> **WHAT TO PRODUCE**
All of the data needs to be repeated exactly.

[[ RECORDS FOR THIS EXERCISE open ]]

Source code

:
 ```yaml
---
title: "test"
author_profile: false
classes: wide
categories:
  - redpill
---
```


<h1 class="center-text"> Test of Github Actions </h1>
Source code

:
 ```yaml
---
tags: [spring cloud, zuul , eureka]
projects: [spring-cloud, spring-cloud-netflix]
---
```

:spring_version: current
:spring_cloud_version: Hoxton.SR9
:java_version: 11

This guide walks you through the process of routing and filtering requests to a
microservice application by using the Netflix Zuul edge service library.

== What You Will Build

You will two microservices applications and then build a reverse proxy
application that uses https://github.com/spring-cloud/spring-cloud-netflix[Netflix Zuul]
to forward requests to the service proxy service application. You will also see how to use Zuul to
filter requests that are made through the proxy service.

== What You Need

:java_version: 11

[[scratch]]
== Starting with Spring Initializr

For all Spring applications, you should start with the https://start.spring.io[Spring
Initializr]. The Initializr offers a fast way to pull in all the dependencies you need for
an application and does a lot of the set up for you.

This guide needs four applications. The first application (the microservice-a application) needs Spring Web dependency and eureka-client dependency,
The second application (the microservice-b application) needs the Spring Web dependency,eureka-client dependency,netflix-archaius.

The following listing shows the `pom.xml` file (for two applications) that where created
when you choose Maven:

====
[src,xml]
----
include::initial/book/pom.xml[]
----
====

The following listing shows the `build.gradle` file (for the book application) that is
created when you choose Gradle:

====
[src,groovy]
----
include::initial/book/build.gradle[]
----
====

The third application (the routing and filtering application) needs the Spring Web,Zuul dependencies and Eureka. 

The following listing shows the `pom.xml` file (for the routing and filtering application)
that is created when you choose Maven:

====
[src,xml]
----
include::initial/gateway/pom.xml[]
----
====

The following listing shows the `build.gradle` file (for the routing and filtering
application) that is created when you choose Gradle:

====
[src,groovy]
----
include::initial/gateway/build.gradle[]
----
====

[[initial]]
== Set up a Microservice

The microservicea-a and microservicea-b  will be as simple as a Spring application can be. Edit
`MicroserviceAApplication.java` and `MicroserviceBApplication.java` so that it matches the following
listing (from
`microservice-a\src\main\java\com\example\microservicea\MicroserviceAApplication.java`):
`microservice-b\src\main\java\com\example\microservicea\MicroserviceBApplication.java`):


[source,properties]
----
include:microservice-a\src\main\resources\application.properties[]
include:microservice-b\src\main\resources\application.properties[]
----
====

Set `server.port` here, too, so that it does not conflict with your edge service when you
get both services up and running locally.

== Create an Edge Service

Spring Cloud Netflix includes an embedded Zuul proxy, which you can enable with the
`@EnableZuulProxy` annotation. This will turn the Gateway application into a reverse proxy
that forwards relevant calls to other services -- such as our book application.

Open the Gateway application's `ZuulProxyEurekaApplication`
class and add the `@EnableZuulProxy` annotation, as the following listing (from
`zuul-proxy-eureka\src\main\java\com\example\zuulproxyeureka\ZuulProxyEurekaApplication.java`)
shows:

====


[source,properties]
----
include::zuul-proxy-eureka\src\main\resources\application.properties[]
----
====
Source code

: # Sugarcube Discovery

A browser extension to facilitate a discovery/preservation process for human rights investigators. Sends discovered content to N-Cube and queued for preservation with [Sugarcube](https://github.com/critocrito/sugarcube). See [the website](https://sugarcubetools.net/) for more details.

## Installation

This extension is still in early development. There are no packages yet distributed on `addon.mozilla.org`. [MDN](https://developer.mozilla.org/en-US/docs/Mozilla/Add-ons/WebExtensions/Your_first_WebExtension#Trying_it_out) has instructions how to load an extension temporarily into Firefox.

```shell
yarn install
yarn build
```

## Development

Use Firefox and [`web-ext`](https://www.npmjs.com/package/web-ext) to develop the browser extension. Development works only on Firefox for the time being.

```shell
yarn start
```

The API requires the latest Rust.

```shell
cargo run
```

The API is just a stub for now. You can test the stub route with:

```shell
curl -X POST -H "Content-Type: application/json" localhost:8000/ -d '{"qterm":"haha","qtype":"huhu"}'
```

[[ RECORDS FOR THIS EXERCISE closed ]]

> **ANSWER TO THE PROBLEM**
Source code

:
 ```yaml
---
title: "test"
author_profile: false
classes: wide
categories:
  - redpill
---
```


<h1 class="center-text"> Test of Github Actions </h1>
Source code

:
 ```yaml
---
tags: [spring cloud, zuul , eureka]
projects: [spring-cloud, spring-cloud-netflix]
---
```

:spring_version: current
:spring_cloud_version: Hoxton.SR9
:java_version: 11

This guide walks you through the process of routing and filtering requests to a
microservice application by using the Netflix Zuul edge service library.

== What You Will Build

You will two microservices applications and then build a reverse proxy
application that uses https://github.com/spring-cloud/spring-cloud-netflix[Netflix Zuul]
to forward requests to the service proxy service application. You will also see how to use Zuul to
filter requests that are made through the proxy service.

== What You Need

:java_version: 11

[[scratch]]
== Starting with Spring Initializr

For all Spring applications, you should start with the https://start.spring.io[Spring
Initializr]. The Initializr offers a fast way to pull in all the dependencies you need for
an application and does a lot of the set up for you.

This guide needs four applications. The first application (the microservice-a application) needs Spring Web dependency and eureka-client dependency,
The second application (the microservice-b application) needs the Spring Web dependency,eureka-client dependency,netflix-archaius.

The following listing shows the `pom.xml` file (for two applications) that where created
when you choose Maven:

====
[src,xml]
----
include::initial/book/pom.xml[]
----
====

The following listing shows the `build.gradle` file (for the book application) that is
created when you choose Gradle:

====
[src,groovy]
----
include::initial/book/build.gradle[]
----
====

The third application (the routing and filtering application) needs the Spring Web,Zuul dependencies and Eureka. 

The following listing shows the `pom.xml` file (for the routing and filtering application)
that is created when you choose Maven:

====
[src,xml]
----
include::initial/gateway/pom.xml[]
----
====

The following listing shows the `build.gradle` file (for the routing and filtering
application) that is created when you choose Gradle:

====
[src,groovy]
----
include::initial/gateway/build.gradle[]
----
====

[[initial]]
== Set up a Microservice

The microservicea-a and microservicea-b  will be as simple as a Spring application can be. Edit
`MicroserviceAApplication.java` and `MicroserviceBApplication.java` so that it matches the following
listing (from
`microservice-a\src\main\java\com\example\microservicea\MicroserviceAApplication.java`):
`microservice-b\src\main\java\com\example\microservicea\MicroserviceBApplication.java`):


[source,properties]
----
include:microservice-a\src\main\resources\application.properties[]
include:microservice-b\src\main\resources\application.properties[]
----
====

Set `server.port` here, too, so that it does not conflict with your edge service when you
get both services up and running locally.

== Create an Edge Service

Spring Cloud Netflix includes an embedded Zuul proxy, which you can enable with the
`@EnableZuulProxy` annotation. This will turn the Gateway application into a reverse proxy
that forwards relevant calls to other services -- such as our book application.

Open the Gateway application's `ZuulProxyEurekaApplication`
class and add the `@EnableZuulProxy` annotation, as the following listing (from
`zuul-proxy-eureka\src\main\java\com\example\zuulproxyeureka\ZuulProxyEurekaApplication.java`)
shows:

====


[source,properties]
----
include::zuul-proxy-eureka\src\main\resources\application.properties[]
----
====
Source code

: # Sugarcube Discovery

A browser extension to facilitate a discovery/preservation process for human rights investigators. Sends discovered content to N-Cube and queued for preservation with [Sugarcube](https://github.com/critocrito/sugarcube). See [the website](https://sugarcubetools.net/) for more details.

## Installation

This extension is still in early development. There are no packages yet distributed on `addon.mozilla.org`. [MDN](https://developer.mozilla.org/en-US/docs/Mozilla/Add-ons/WebExtensions/Your_first_WebExtension#Trying_it_out) has instructions how to load an extension temporarily into Firefox.

```shell
yarn install
yarn build
```

## Development

Use Firefox and [`web-ext`](https://www.npmjs.com/package/web-ext) to develop the browser extension. Development works only on Firefox for the time being.

```shell
yarn start
```

The API requires the latest Rust.

```shell
cargo run
```

The API is just a stub for now. You can test the stub route with:

```shell
curl -X POST -H "Content-Type: application/json" localhost:8000/ -d '{"qterm":"haha","qtype":"huhu"}'
```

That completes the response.